Wouldn’t the reward function “maximize action for this configuration of atoms” fit the data really well (given unrealistic computational power), but produce unhelpful prescriptions for behavior outside the training set? I’m not seeing how IRL dodges the problem, other than the human manipulating the algorithm (effectively choosing a prior).
What I read Qiaochu as saying is that the IRL model doesn’t have an ontology, and the world it lives in is one created by the ontology the programmer implicitly constructs for it based on choices about training data. Thus this problem doesn’t come up because the IRL model isn’t interacting with the whole world; only the parts of it the programmer thought relevant to solving the problem, and the model succeeds in part by how good a job the programmer did in picking what’s relevant.
This question feels confused to me but I’m having some difficulty precisely describing the nature of the confusion. When a human programmer sets up an IRL problem they get to choose what the domain of the reward function is. If the reward function is, for example, a function of the pixels of a video frame, IRL (hopefully) learns which video frames human drivers appear to prefer and which they don’t, based on which such preferences best reproduce driving data.
You might imagine that with unrealistic amounts of computational power IRL might attempt to understand what’s going on by modeling the underlying physics at the level of atoms, but that would be an astonishingly inefficient way to reproduce driving data even if it did work. IRL algorithms tend to have things like complexity penalties to make it possible to select e.g. a “simplest” reward function out of the many reward functions that could reproduce the data (this is a prior but a pretty reasonable and justifiable one as far as I can tell) and even with large amounts of computational power I expect it would still not be worth using a substantially more complicated reward function than necessary.
Problem is, if there’s a sufficiently large amount of sufficiently precise data, then the physically-correct model’s high accuracy is going to swamp the complexity penalty.

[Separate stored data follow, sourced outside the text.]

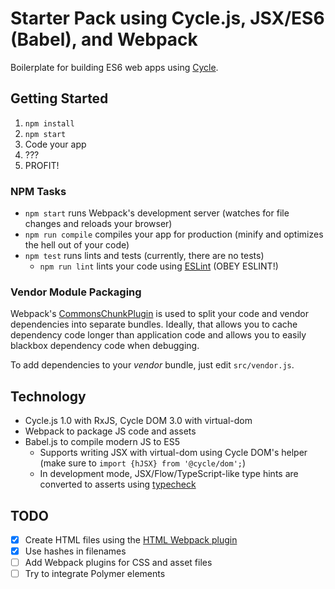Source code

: # Starter Pack using Cycle.js, JSX/ES6 (Babel), and Webpack

Boilerplate for building ES6 web apps using [Cycle](http://cycle.js.org/).

## Getting Started

1. `npm install`
2. `npm start`
3. Code your app
4. ???
5. PROFIT!

### NPM Tasks

- `npm start` runs Webpack's development server (watches for file changes and reloads your browser)
- `npm run compile` compiles your app for production (minify and optimizes the hell out of your code)
- `npm test` runs lints and tests (currently, there are no tests)
  - `npm run lint` lints your code using [ESLint](eslint.org) (OBEY ESLINT!)

### Vendor Module Packaging

Webpack's [CommonsChunkPlugin](http://webpack.github.io/docs/list-of-plugins.html#commonschunkplugin) is used to split your code and vendor dependencies into separate bundles. Ideally, that allows you to cache dependency code longer than application code and allows you to easily blackbox dependency code when debugging.

To add dependencies to your _vendor_ bundle, just edit `src/vendor.js`.

## Technology

- Cycle.js 1.0 with RxJS, Cycle DOM 3.0 with virtual-dom
- Webpack to package JS code and assets
- Babel.js to compile modern JS to ES5
  - Supports writing JSX with virtual-dom using Cycle DOM's helper (make sure to `import {hJSX} from '@cycle/dom';`)
  - In development mode, JSX/Flow/TypeScript-like type hints are converted to asserts using [typecheck](https://github.com/codemix/babel-plugin-typecheck)

## TODO

- [x] Create HTML files using the [HTML Webpack plugin](https://github.com/ampedandwired/html-webpack-plugin)
- [x] Use hashes in filenames
- [ ] Add Webpack plugins for CSS and asset files
- [ ] Try to integrate Polymer elements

That would be a ridiculously huge amount of data for atom-level physics, but there could be other abstraction levels which require less data but are still not what we want (e.g. gene-level reward functions, though that doesn’t fit the driving example very well).
Also, reliance on limited data seems like the sort of thing which is A Bad Idea for friendly AGI purposes.
if there’s a sufficiently large amount of sufficiently precise data, then the physically-correct model’s high accuracy is going to swamp the complexity penalty
An intuitive example of where it would fail: suppose we are rolling a (possibly weighted) die, but we model it as drawing numbered balls from a box without replacement. If we roll a bunch of sixes, then the model thinks the box now contains fewer sixes, so the chance of a six is lower. If we modeled the weighted die correctly, then a bunch of sixes is evidence that’s it’s weighted toward six, so the chance of six should be higher.
Takeaway: Bernstein-Von Mises typically fails in cases where we’re restricting ourselves to a badly inaccurate model. You can look at the exact conditions yourself; as a general rule, we want those conditions to hold. I don’t think it’s a significant issue for my argument.
We could set up the IRL algorithm so that atom-level simulation is outside the space of models it considers. That would break my argument. But a limitation on the model space like that raises other issues, especially for FAI.
Wouldn’t the reward function “maximize action for this configuration of atoms” fit the data really well (given unrealistic computational power), but produce unhelpful prescriptions for behavior outside the training set? I’m not seeing how IRL dodges the problem, other than the human manipulating the algorithm (effectively choosing a prior).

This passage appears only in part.